Raphael grunhiu para ele, "Hey, get a grip", e Gerard gemeu frustrado e enterrou sua cabeça embaixo do travesseiro. Ele esticou uma mão até a base da cabeceira, conseguindo finalmente achar o fio daquela coisa e o arrancou da tomada. Ele se aconchegou em seu casulo de lençóis e edredons em um silêncio abençoado, esperando que os ossos de seu crânio parassem de ranger.

Ele acordou uma hora depois com sua mãe quase derrubando a porta, como em um pesadelo, gritando algo sobre como ela pensou que Gerard já tivesse saído, ele não escutou o alarme? Infelizmente, sua mãe não vinha com um fio para desligar e muito menos com um botão "soneca", e não parecia que ela iria desistir tão cedo.

Gerard cambaleou para fora da cama, apertando sua cabeça com uma mão e abrindo alguns centímetros da porta com a outra. Ele encarou sua mãe e disse "Hnnfhghn."

Ela o encarou de volta.

"Já levantei", ele coaxou e agitou uma mão em rendição.

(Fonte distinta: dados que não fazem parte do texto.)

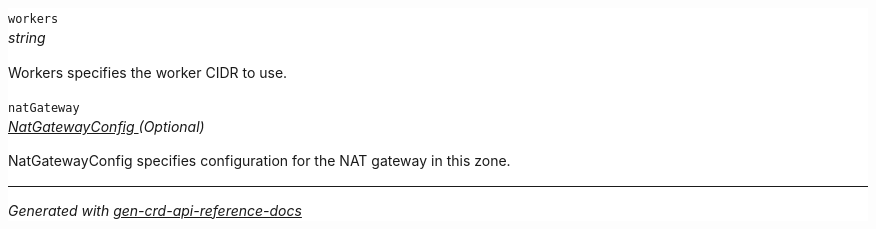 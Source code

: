 </td>
</tr>
<tr>
<td>
<code>workers</code></br>
<em>
string
</em>
</td>
<td>
<p>Workers specifies the worker CIDR to use.</p>
</td>
</tr>
<tr>
<td>
<code>natGateway</code></br>
<em>
<a href="#alicloud.provider.extensions.gardener.cloud/v1alpha1.NatGatewayConfig">
NatGatewayConfig
</a>
</em>
</td>
<td>
<em>(Optional)</em>
<p>NatGatewayConfig specifies configuration for the NAT gateway in this zone.</p>
</td>
</tr>
</tbody>
</table>
<hr/>
<p><em>
Generated with <a href="https://github.com/ahmetb/gen-crd-api-reference-docs">gen-crd-api-reference-docs</a>
</em></p>
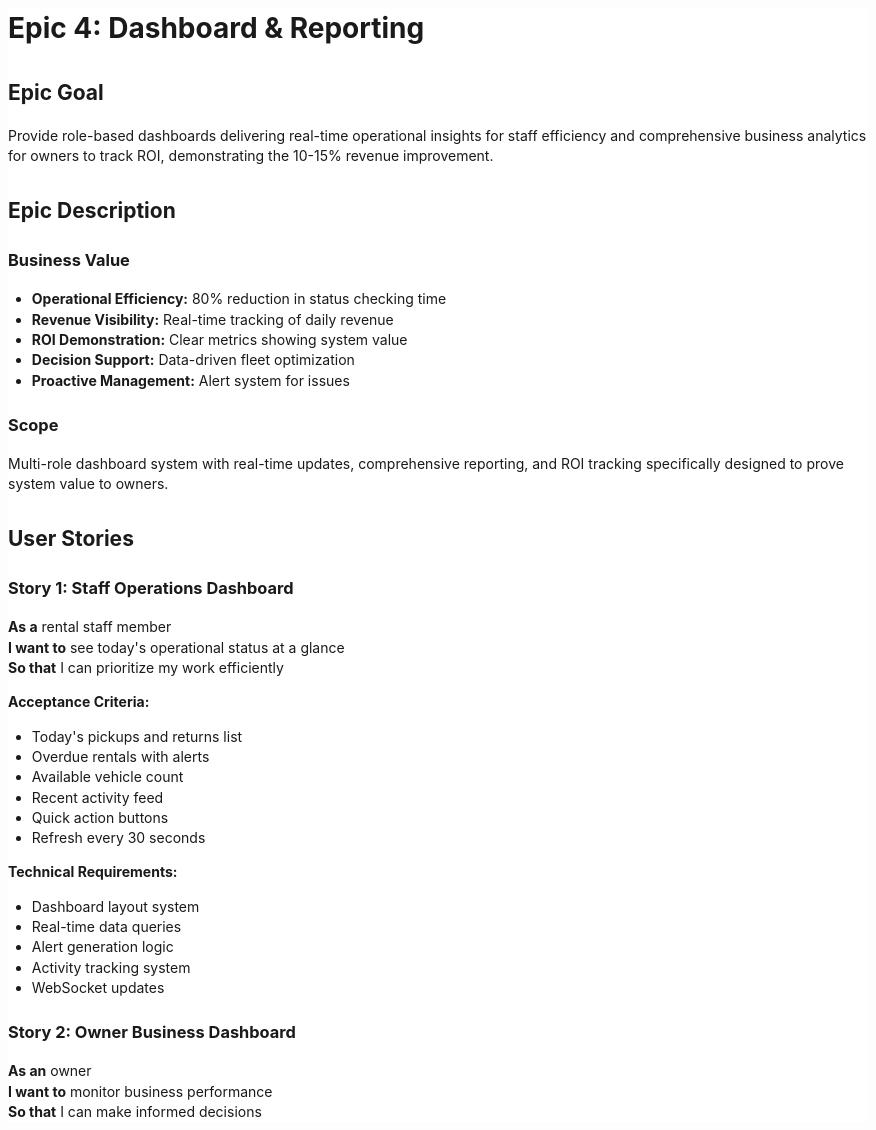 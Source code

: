 # Epic 4: Dashboard & Reporting

## Epic Goal

Provide role-based dashboards delivering real-time operational insights for staff efficiency and
comprehensive business analytics for owners to track ROI, demonstrating the 10-15% revenue
improvement.

## Epic Description

### Business Value

- **Operational Efficiency:** 80% reduction in status checking time
- **Revenue Visibility:** Real-time tracking of daily revenue
- **ROI Demonstration:** Clear metrics showing system value
- **Decision Support:** Data-driven fleet optimization
- **Proactive Management:** Alert system for issues

### Scope

Multi-role dashboard system with real-time updates, comprehensive reporting, and ROI tracking
specifically designed to prove system value to owners.

## User Stories

### Story 1: Staff Operations Dashboard

**As a** rental staff member  
**I want to** see today's operational status at a glance  
**So that** I can prioritize my work efficiently

**Acceptance Criteria:**

- Today's pickups and returns list
- Overdue rentals with alerts
- Available vehicle count
- Recent activity feed
- Quick action buttons
- Refresh every 30 seconds

**Technical Requirements:**

- Dashboard layout system
- Real-time data queries
- Alert generation logic
- Activity tracking system
- WebSocket updates

### Story 2: Owner Business Dashboard

**As an** owner  
**I want to** monitor business performance  
**So that** I can make informed decisions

"Você vai se atrasar" ela avisou ressentida, pelo menos se ajustando a um volume mais aceitável. "Você já está atrasado, Gerard Way. Se mecha. Não volte pra porra daquela cama."

Gerard rolaria seus olhos se sua cabeça não estivesse com um terrível zumbido de vidro triturado. Porra, seu corpo estava dolorido pra cacete. Era como se alguém o tivesse espancado com um taco de baseball. Ou, bem, mais como se alguém o tivesse atropelado com uma caminhonete decorada por chifres, ele supôs.

"Eu vou tomar banho", ele resmungou para sua mãe. "Vai embora, você não devia tá trabalhando?"

Donna estava visivelmente dividida entre jogá-­lo para fora de seu quarto e correr para a rua gritando que seu filho iria tomar banho por conta própria. Ela decidiu balançar a cabeça e descer as escadas.

"Eu estou trabalhando— eles me mandaram vir aqui e pegar umas fotos de uns salões de Jersey, aqueles babacas", ela disse por sobre o ombro enquanto Gerard arrastava os pés pelo corredor em direção ao banheiro. Porra, andar doía. Seu estúpido cérebro iria cair para fora de seu crânio. "Eu vou voltar aqui às 17:30, então por favor, esteja nessa porra na hora certa, okay? Cristo!"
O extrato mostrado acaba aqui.